>A long time ago, a friend of mine who belongs to the Nakota branch of the Assiniboine Sioux people of Montana told me about how her tribe’s religion views disability. She told me, essentially, that they believe that before I was born, I chose to become autistic, so that I could have my own unique life path and learn from it, even though I knew sometimes it would be more difficult. She told me this applies to all people with developmental disabilities, not just autism.
It got me thinking about a wonderful children’s book I read when I was young: The Mountains of Tibet:
In the book, a young boy is born, where else, but the Mountains of Tibet. He notices, at a young age, the cosmos stretching out above him, and declares, “There are other worlds out there. Some day I will visit them.” He declares his wish to visit not only the cosmos, but other countries, other people. He never does leave his valley though, and when he dies, he is given a chance to choose either to go to “The endless paradise some call heaven, or you can live a new life.”
As he chooses to live a new life, he gets to pick the details of the life he will lead: Where he will live, who his parents will be, the colour of his skin, the nationality of his people, and finally, his sex, opting to be a girl, feeling that he used to be a boy in a previous life.
I don’t 100% agree with the notion that we could choose our destinies and our life-paths before we are born; namely, the major wrench in the theory for me is my girlfriend, who was born with a male sex, but identifies with the gender of women. I’m certain that if she had been given the prenatal choice of her sex, she would have rapidly accepted being female. Or perhaps she chose specifically to be trans. It’s a difficult path to follow, but it is a powerful one, and she and I are both stronger women now for helping each other as she transitions. Could there be more to that than I initially thought?
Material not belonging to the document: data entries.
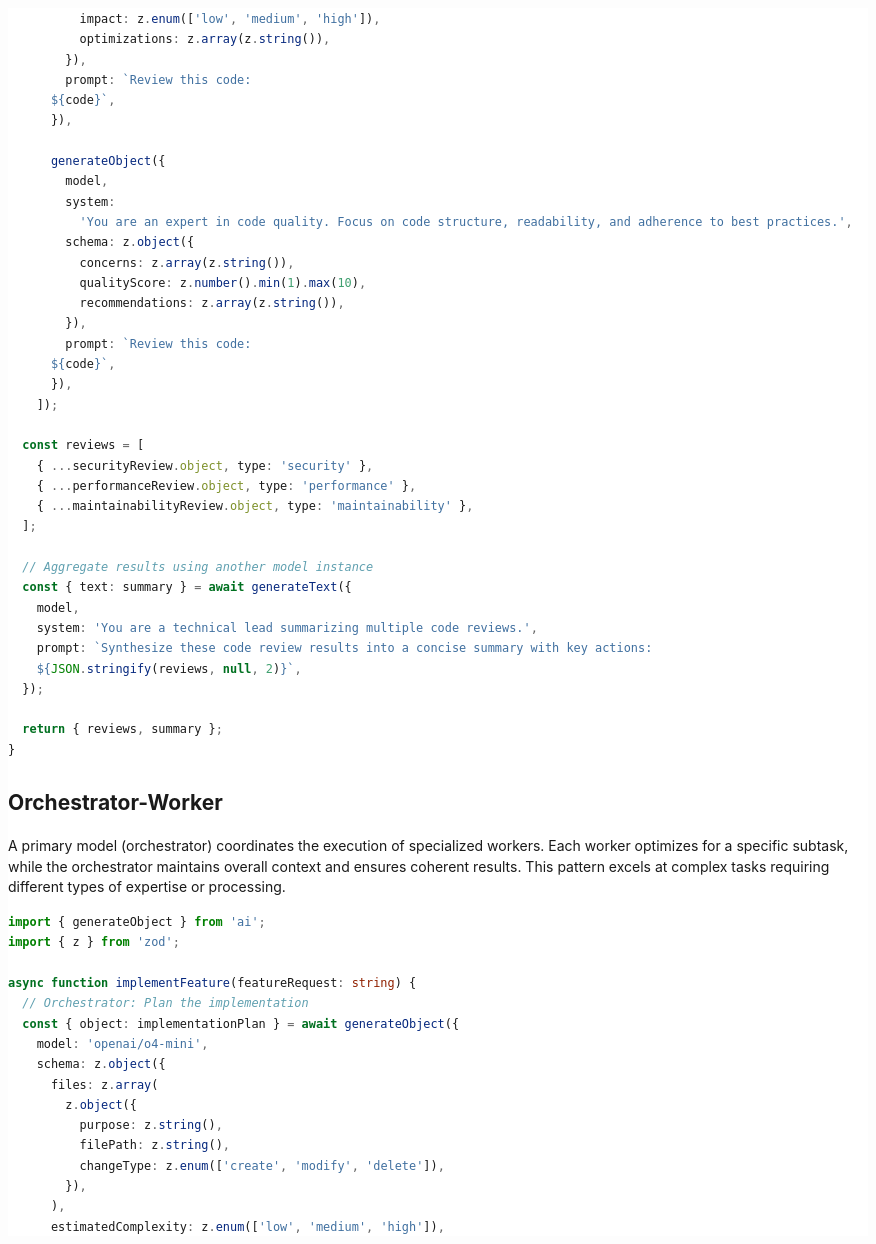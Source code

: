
 ```ts
          impact: z.enum(['low', 'medium', 'high']),
          optimizations: z.array(z.string()),
        }),
        prompt: `Review this code:
      ${code}`,
      }),

      generateObject({
        model,
        system:
          'You are an expert in code quality. Focus on code structure, readability, and adherence to best practices.',
        schema: z.object({
          concerns: z.array(z.string()),
          qualityScore: z.number().min(1).max(10),
          recommendations: z.array(z.string()),
        }),
        prompt: `Review this code:
      ${code}`,
      }),
    ]);

  const reviews = [
    { ...securityReview.object, type: 'security' },
    { ...performanceReview.object, type: 'performance' },
    { ...maintainabilityReview.object, type: 'maintainability' },
  ];

  // Aggregate results using another model instance
  const { text: summary } = await generateText({
    model,
    system: 'You are a technical lead summarizing multiple code reviews.',
    prompt: `Synthesize these code review results into a concise summary with key actions:
    ${JSON.stringify(reviews, null, 2)}`,
  });

  return { reviews, summary };
}
```

## Orchestrator-Worker

A primary model (orchestrator) coordinates the execution of specialized workers. Each worker optimizes for a specific subtask, while the orchestrator maintains overall context and ensures coherent results. This pattern excels at complex tasks requiring different types of expertise or processing.

```ts
import { generateObject } from 'ai';
import { z } from 'zod';

async function implementFeature(featureRequest: string) {
  // Orchestrator: Plan the implementation
  const { object: implementationPlan } = await generateObject({
    model: 'openai/o4-mini',
    schema: z.object({
      files: z.array(
        z.object({
          purpose: z.string(),
          filePath: z.string(),
          changeType: z.enum(['create', 'modify', 'delete']),
        }),
      ),
      estimatedComplexity: z.enum(['low', 'medium', 'high']),
```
Primarily though, I thought about my autism. If I had been given such a choice, would I choose to be autistic? I will be the first to admit it can be difficult. Most of the struggles in my autism manifest from external forces, such as intolerance, misunderstanding, and neurotypical insistence on conformity. But I will not deny the pain in the ass that comes from having my ears work too well one moment and not work at all the next, or having to deal with sudden surges of dizzy light-shows in my brain, and other side effects of not processing everything the way neurotypicals do and expect all others to do.
However, I would keep my autism, no matter how many times I was asked, no matter how many theoretical lives I was reborn into. I hope I would remain autistic for all lifetimes, and, if there is such a thing as a soul, I do believe my soul is autistic.
So much of what I know, how I know it, and how I learned it, is tied to me being autistic. Every day, it proves to be exhilarating, and yet humbling and character building. Without my autism, I never would have realized the extent of my own strength. My disability is not romantic. But it is powerful, and above all else it is mine. If I chose it before I even knew my own name, I can accept that. Some might interpret it as my “cross to bear”, but I think of it as my own path to walk. And let me tell you, the flower smell sweeter and the bird calls are much easier to hear when you have autism.